Sam Bankman-Fried is scheduled to testify in front of the House Financial Services Committee, along with the company's current CEO, John Ray III. Bankman-Fried has done several media interviews since his firm collapsed but has not publicly testified about what happened. He is expected to appear remotely from the Bahamas.
FTX filed for bankruptcy on Nov. 11, when the firm ran out of money after the cryptocurrency equivalent of a bank run. The collapse of crypto's second-largest exchange has garnered worldwide attention, and Bankman-Fried is under criminal investigation by U.S. and Bahamian authorities.
The atmosphere Tuesday should be markedly different from Bankman-Fried's previous trips to Congress, when he testified in favor of certain bills that would regulate the crypto industry in ways that favored FTX. He became prominent in Washington and donated millions of dollars toward mostly left-leaning political causes and Democrat political campaigns, and was hailed as the new face of the crypto industry.

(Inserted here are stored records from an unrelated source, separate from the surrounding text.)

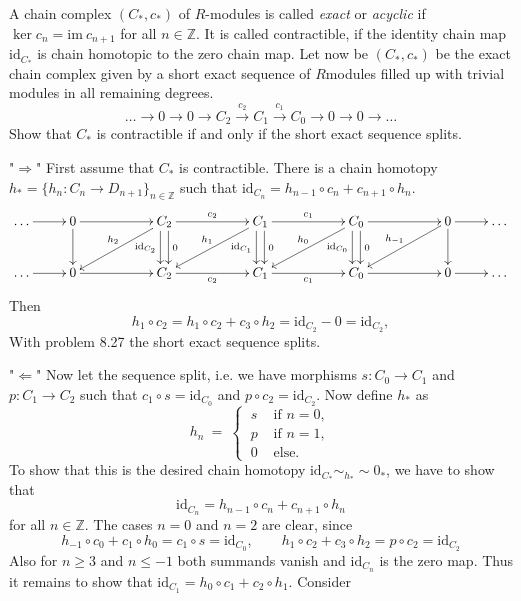 \documentclass[11pt]{book}
\numberwithin{dummy}{section}
\theoremstyle{nonumberbreak}
\newenvironment{sol}[1][]{\ifthenelse{\equal{#1}{}}{\solution}{\solution[#1]}\rm}{\endsolution}
\newenvironment{prob}[1][]{\ifthenelse{\equal{#1}{}}{\problem}{\problem[#1]}\rm}{\endproblem}
\newcommand{\la}{\longrightarrow}
\newcommand{\id}{\mathrm{id}}
\newcommand{\Z}{\mathbb{Z}}
\begin{document}
\begin{spacing}{1.4}
\begin{prob}
\begin{sol}
\begin{compactenum}
\end{compactenum}
\end{sol}
\end{prob}


\begin{prob}   %
A chain complex $(C_*,c_*)$ of $R$-modules is called \textit{exact} or \textit{acyclic} if $\ker c_n = \mathrm{im} \ c_{n+1}$ for all $n\in \Z$. It is called contractible, if the identity chain map $\id_{C_*}$ is chain homotopic to the zero chain map. Let now be $(C_*,c_*)$ be the exact chain complex given by a short exact sequence of $R$modules filled up with trivial modules in all remaining degrees.
$$\ldots \la 0 \la 0 \la C_2 \overset{c_2}{\la} C_1 \overset{c_1}{\la} C_0 \la 0 \la 0 \la \ldots $$
Show that $C_*$ is contractible if and only if the short exact sequence splits.
\begin{sol}
\begin{compactenum}
\item["$\Rightarrow$"] First assume that $C_*$ is contractible. There is a chain homotopy $h_* = \{h_n: C_n \la D_{n+1}\}_{n \in \Z}$ such that $\id_{C_n} = h_{n-1} \circ c_n + c_{n+1} \circ h_n$.
$$
\begin{xy}
\xymatrix{
\ldots \ar[r] & 0 \ar[d] \ar[rr] && C_2 \ar[lld]_{h_2} \ar[rr]^{c_2} \ar@<3pt>[d]^{0} \ar@<-3pt>[d]_{\id_{C_2}} && C_1 \ar[lld]_{h_1} \ar[rr]^{c_1} \ar@<3pt>[d]^{0} \ar@<-3pt>[d]_{\id_{C_1}} && C_0 \ar[lld]_{h_0} \ar[rr] \ar@<3pt>[d]^{0} \ar@<-3pt>[d]_{\id_{C_0}} && 0 \ar[lld]_{h_{-1}} \ar[r] \ar[d] & \ldots \\
\ldots \ar[r] &0 \ar[rr] && C_2 \ar[rr]_{c_2} && C_1 \ar[rr]_{c_1} && C_0 \ar[rr] && 0 \ar[r] & \ldots
}
\end{xy}
$$
Then 
$$h_1 \circ c_2 = h_1 \circ c_2 + c_3 \circ h_2 = \id_{C_2} - 0 = \id_{C_2},$$
With problem 8.27 the short exact sequence splits.

\item["$\Leftarrow$"] Now let the sequence split, i.e. we have morphisms $s: C_0 \la C_1$ and $p:C_1 \la C_2$ such that $c_1\circ s = \id_{C_0}$ and $p \circ c_2 = \id_{C_2}$. Now define $h_*$ as
$$h_n \ = \ \begin{cases} \ s & \textrm{ if }n=0, \\ \ p & \textrm{ if }n=1, \\ \ 0 & \textrm{ else. } \end{cases} $$
To show that this is the desired chain homotopy $\id_{C_*} \sim_{h_*} \sim 0_*$, we have to show that 
$$\id_{C_n} = h_{n-1} \circ c_n + c_{n+1} \circ h_n$$
for all $n \in \Z$. The cases $n=0$ and $n=2$ are clear, since
$$h_{-1} \circ c_0 + c_1 \circ h_0 = c_1 \circ s = \id_{C_0}, \qquad h_1 \circ c_2 + c_3 \circ h_2 = p \circ c_2 = \id_{C_2}$$
Also for $n \geqslant 3$ and $n\leqslant-1$ both summands vanish and $\id_{C_n}$ is the zero map. Thus it remains to show that $\id_{C_1}= h_0 \circ c_1 + c_2 \circ h_1$. Consider 


\end{compactenum}
\end{sol}
\end{prob}
\end{spacing}
\end{document}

A handful of members of the Financial Services Committee have previously taken political donations from FTX or Bankman-Fried, including Rep. Josh Gottheimer, D-N.J. and Rep. Ritchie Torres, D-N.Y.
It wasn't clear at first whether Bankman-Fried would voluntarily agree to testify, or whether the committee would have to subpoena him. He has, more or less, remained in his Bahamian luxury compound in Nassau, and temporarily out of reach of U.S. authorities.
Rep. Maxine Waters, D-California and chairwoman of the committee, said she planned to go forward with the hearing regardless of whether Bankman-Fried agreed to testify.
This will be the first public appearance by Ray since FTX's collapse as well. Before FTX, the restructuring expert was best known for having to clean up the mess at Enron roughly 20 years ago. Ray has said in court filings that the financial conditions at FTX were worse than at Enron, and that he has no confidence in FTX's bookkeeping before he took over the firm.
"FTX Group's collapse appears to stem from the absolute concentration of control in the hands of a very small group of grossly inexperienced and unsophisticated individuals who failed to implement virtually any of the systems or controls that are necessary for a company that is entrusted with other people's money or assets," Ray said in his prepared remarks for Tuesday's hearing.